Warning: When websearching for information on debt consolidation, many of the hits will be companies trying to convince you that they are the best choice for a loan.

First, investigate your options with a nonprofit group such as American Consumer Credit Counseling, available at:

In the UK, debt consolidation loans have a slightly different aim. (OK, so the real aim is to make the lending company a profit, but we'll overlook that!)

The first thing to realise is that to get a loan from a bank, you have to prove that you don't really need it. Hence the sort of companies that offer debt consolidation loans are lending to people who may not have perfect credit histories, or may have other money problems.
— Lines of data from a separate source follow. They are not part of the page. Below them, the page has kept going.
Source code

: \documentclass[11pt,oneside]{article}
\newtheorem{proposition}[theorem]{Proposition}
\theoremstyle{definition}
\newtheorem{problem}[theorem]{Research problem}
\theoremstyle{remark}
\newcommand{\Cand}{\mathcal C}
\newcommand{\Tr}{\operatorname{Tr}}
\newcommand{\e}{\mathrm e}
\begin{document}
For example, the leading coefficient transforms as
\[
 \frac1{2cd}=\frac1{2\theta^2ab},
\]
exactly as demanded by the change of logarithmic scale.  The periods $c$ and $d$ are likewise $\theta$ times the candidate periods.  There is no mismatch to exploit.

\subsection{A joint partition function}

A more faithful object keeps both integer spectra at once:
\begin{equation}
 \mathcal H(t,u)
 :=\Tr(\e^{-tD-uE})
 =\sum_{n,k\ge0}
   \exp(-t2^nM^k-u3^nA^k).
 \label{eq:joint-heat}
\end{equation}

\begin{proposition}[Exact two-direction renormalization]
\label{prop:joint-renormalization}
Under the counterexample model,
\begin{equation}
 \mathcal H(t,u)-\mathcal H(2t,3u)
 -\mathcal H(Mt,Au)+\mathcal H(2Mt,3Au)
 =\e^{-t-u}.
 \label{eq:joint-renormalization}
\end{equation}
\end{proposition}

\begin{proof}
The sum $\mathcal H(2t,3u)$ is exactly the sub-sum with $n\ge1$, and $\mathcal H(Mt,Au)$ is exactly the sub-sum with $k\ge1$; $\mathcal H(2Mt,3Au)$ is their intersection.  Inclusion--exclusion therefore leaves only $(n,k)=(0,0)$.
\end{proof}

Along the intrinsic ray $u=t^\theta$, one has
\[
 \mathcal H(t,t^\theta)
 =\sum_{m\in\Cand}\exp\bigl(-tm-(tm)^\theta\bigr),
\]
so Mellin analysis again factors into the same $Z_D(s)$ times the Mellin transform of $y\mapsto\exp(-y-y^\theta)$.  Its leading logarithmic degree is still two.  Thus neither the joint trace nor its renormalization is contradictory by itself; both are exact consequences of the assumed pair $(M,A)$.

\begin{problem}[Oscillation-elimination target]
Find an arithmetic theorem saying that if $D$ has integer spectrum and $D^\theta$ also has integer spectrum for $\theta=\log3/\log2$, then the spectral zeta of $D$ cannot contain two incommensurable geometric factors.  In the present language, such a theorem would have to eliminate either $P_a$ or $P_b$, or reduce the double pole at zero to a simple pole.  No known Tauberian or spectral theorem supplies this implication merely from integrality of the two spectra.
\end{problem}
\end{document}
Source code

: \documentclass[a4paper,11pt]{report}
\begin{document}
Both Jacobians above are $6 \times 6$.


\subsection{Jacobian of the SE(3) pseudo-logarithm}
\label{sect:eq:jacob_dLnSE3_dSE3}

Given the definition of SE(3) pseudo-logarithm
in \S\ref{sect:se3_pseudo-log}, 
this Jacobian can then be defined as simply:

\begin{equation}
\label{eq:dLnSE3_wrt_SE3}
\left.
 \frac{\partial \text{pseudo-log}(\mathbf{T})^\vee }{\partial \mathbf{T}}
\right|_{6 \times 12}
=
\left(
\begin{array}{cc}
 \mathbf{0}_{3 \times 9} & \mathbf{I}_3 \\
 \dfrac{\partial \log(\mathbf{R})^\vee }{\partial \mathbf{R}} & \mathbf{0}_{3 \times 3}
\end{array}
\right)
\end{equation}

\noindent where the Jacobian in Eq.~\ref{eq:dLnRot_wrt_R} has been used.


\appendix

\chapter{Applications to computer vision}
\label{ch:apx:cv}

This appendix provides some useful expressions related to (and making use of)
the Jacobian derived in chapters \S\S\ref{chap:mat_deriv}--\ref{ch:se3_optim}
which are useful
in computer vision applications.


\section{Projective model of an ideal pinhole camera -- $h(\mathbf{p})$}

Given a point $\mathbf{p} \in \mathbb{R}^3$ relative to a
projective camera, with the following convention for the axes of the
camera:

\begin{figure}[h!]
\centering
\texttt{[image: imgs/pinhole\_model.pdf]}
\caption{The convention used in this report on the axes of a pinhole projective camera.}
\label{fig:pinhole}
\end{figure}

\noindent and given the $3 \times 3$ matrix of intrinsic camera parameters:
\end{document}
This is, of course, a higher risk, so they are justified in charging a higher rate of interest than banks.

But the key point in the way these companies work, is that they don't specifically aim to reduce the total amount you pay - they aim to reduce your monthly repayments, therefore making them more affordable. This is usually done by increasing the duration of the loan.

Let's say you owe, on various credit cards, a total of £10,000, with an annual interest rate of 18%. You have to pay off a monthly minimum of 5% every month under normal terms, which equates to £500 and you may not be able to afford this.
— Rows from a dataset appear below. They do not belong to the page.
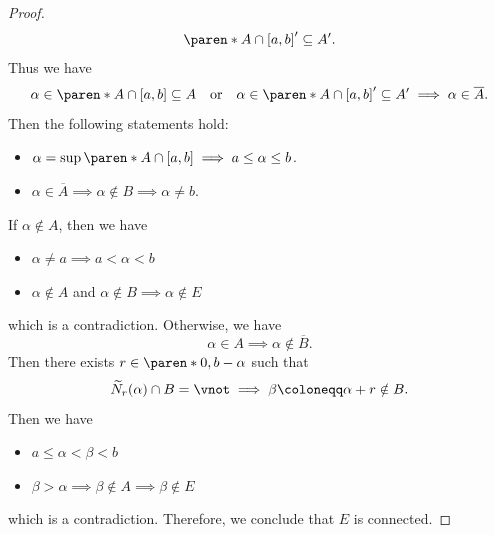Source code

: \begin{proof}
  \[
    \paren*{A \cap [a, b]}' \subseteq A'.
  \]
  Thus we have
  \[
    \alpha \in \paren*{A \cap [a, b]} \subseteq A \quad \text{or} \quad
    \alpha \in \paren*{A \cap [a, b]}' \subseteq A' \implies \alpha \in \overline{A}.
  \]
  Then the following statements hold:
  \begin{itemize}
    \item $\alpha = \sup\paren*{A \cap [a, b]} \implies a \leq \alpha \leq b$.
    \item $\alpha \in \overline{A} \implies \alpha \notin B \implies \alpha \neq b$.
  \end{itemize}
  If $\alpha \notin A$, then we have
  \begin{itemize}
    \item $\alpha \neq a \implies a < \alpha < b$
    \item $\alpha \notin A$ and $\alpha \notin B \implies \alpha \notin E$
  \end{itemize}
  which is a contradiction. Otherwise, we have
  \[
    \alpha \in A \implies \alpha \notin \overline{B}.
  \]
  Then there exists $r \in \paren*{0, b - \alpha}$ such that
  \[
    \widetilde{N}_{r}(\alpha) \cap B = \vnot \implies \beta \coloneqq \alpha + r \notin B.
  \]
  Then we have
  \begin{itemize}
    \item $a \leq \alpha < \beta < b$
    \item $\beta > \alpha \implies \beta \notin A \implies \beta \notin E$
  \end{itemize}
  which is a contradiction. Therefore, we conclude that $E$ is connected.
\end{proof}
By taking out a loan for £10,000 from one of these companies, you can pay off the credit card debt immediately. And by taking out the loan over a period of, say, 10 years, you can reduce the monthly payments to about £150, and even the interest rate may be lower (often under 10%). But as you're paying off less each month, the interest has much longer to build up, and you do end up paying significantly more in the long run.

By comparison, if you were to pay this loan off directly to the credit card company, at £500 / month at 18% interest, you'd pay the loan off in a total of about 2 years and would pay a total amount of about £11,650. The total amount paid over 10 years (even at 8.9%, one of the lowest rates offered by a debt consolidation company), would be nearly £15,000. And, in addition, these loans are often secured on your property so "Your home is at risk if you do not keep up repayments on a mortgage or other loan secured on it".

In the past, there have been a lot of scandals concerning these companies charging penalties and/or extortionate interest rates for people missing even one repayment. However, now, the business is much more regulated, and there are a large number of reputable companies offering these services to people who - for any reason - need money, but can't get a loan from a bank.